◆ **EXERCISE INSTRUCTIONS**
Please return each entry that follows exactly as written, and keep the pictures out.

INPUT Start Marker

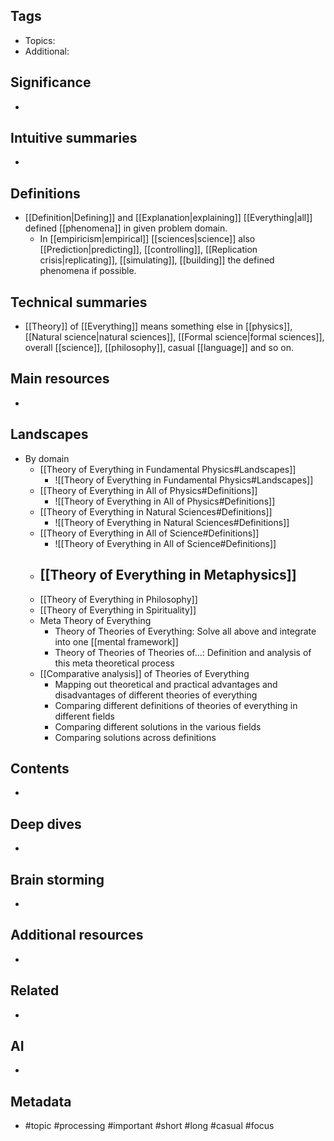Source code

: ## Tags
- Topics: 
- Additional: 
## Significance
- 
## Intuitive summaries
- 
## Definitions
- [[Definition|Defining]] and [[Explanation|explaining]] [[Everything|all]] defined [[phenomena]] in given problem domain.
	- In [[empiricism|empirical]] [[sciences|science]] also [[Prediction|predicting]], [[controlling]], [[Replication crisis|replicating]], [[simulating]], [[building]] the defined phenomena if possible.
## Technical summaries
- [[Theory]] of [[Everything]] means something else in [[physics]], [[Natural science|natural sciences]], [[Formal science|formal sciences]], overall [[science]], [[philosophy]], casual [[language]] and so on.
## Main resources 
- 
## Landscapes
- By domain 
	- [[Theory of Everything in Fundamental Physics#Landscapes]]
		- ![[Theory of Everything in Fundamental Physics#Landscapes]]
	- [[Theory of Everything in All of Physics#Definitions]]
		- ![[Theory of Everything in All of Physics#Definitions]]
	- [[Theory of Everything in Natural Sciences#Definitions]]
		- ![[Theory of Everything in Natural Sciences#Definitions]]
	- [[Theory of Everything in All of Science#Definitions]]
		- ![[Theory of Everything in All of Science#Definitions]]
	- [[Theory of Everything in Metaphysics]]
		- 
	- [[Theory of Everything in Philosophy]]
	- [[Theory of Everything in Spirituality]]
	- Meta Theory of Everything
		- Theory of Theories of Everything: Solve all above and integrate into one [[mental framework]]
		- Theory of Theories of Theories of…: Definition and analysis of this meta theoretical process
	- [[Comparative analysis]] of Theories of Everything 
		- Mapping out theoretical and practical advantages and disadvantages of different theories of everything
		- Comparing different definitions of theories of everything in different fields 
		- Comparing different solutions in the various fields 
		- Comparing solutions across definitions 
## Contents
- 
## Deep dives
- 
## Brain storming
- 
## Additional resources  
- 
## Related
- 
## AI 
- 
## Metadata
- #topic  #processing #important #short #long #casual #focus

INPUT End Marker

◆ **WRITTEN RESPONSE**
Source code

: ## Tags
- Topics: 
- Additional: 
## Significance
- 
## Intuitive summaries
- 
## Definitions
- [[Definition|Defining]] and [[Explanation|explaining]] [[Everything|all]] defined [[phenomena]] in given problem domain.
	- In [[empiricism|empirical]] [[sciences|science]] also [[Prediction|predicting]], [[controlling]], [[Replication crisis|replicating]], [[simulating]], [[building]] the defined phenomena if possible.
## Technical summaries
- [[Theory]] of [[Everything]] means something else in [[physics]], [[Natural science|natural sciences]], [[Formal science|formal sciences]], overall [[science]], [[philosophy]], casual [[language]] and so on.
## Main resources 
- 
## Landscapes
- By domain 
	- [[Theory of Everything in Fundamental Physics#Landscapes]]
		- ![[Theory of Everything in Fundamental Physics#Landscapes]]
	- [[Theory of Everything in All of Physics#Definitions]]
		- ![[Theory of Everything in All of Physics#Definitions]]
	- [[Theory of Everything in Natural Sciences#Definitions]]
		- ![[Theory of Everything in Natural Sciences#Definitions]]
	- [[Theory of Everything in All of Science#Definitions]]
		- ![[Theory of Everything in All of Science#Definitions]]
	- [[Theory of Everything in Metaphysics]]
		- 
	- [[Theory of Everything in Philosophy]]
	- [[Theory of Everything in Spirituality]]
	- Meta Theory of Everything
		- Theory of Theories of Everything: Solve all above and integrate into one [[mental framework]]
		- Theory of Theories of Theories of…: Definition and analysis of this meta theoretical process
	- [[Comparative analysis]] of Theories of Everything 
		- Mapping out theoretical and practical advantages and disadvantages of different theories of everything
		- Comparing different definitions of theories of everything in different fields 
		- Comparing different solutions in the various fields 
		- Comparing solutions across definitions 
## Contents
- 
## Deep dives
- 
## Brain storming
- 
## Additional resources  
- 
## Related
- 
## AI 
- 
## Metadata
- #topic  #processing #important #short #long #casual #focus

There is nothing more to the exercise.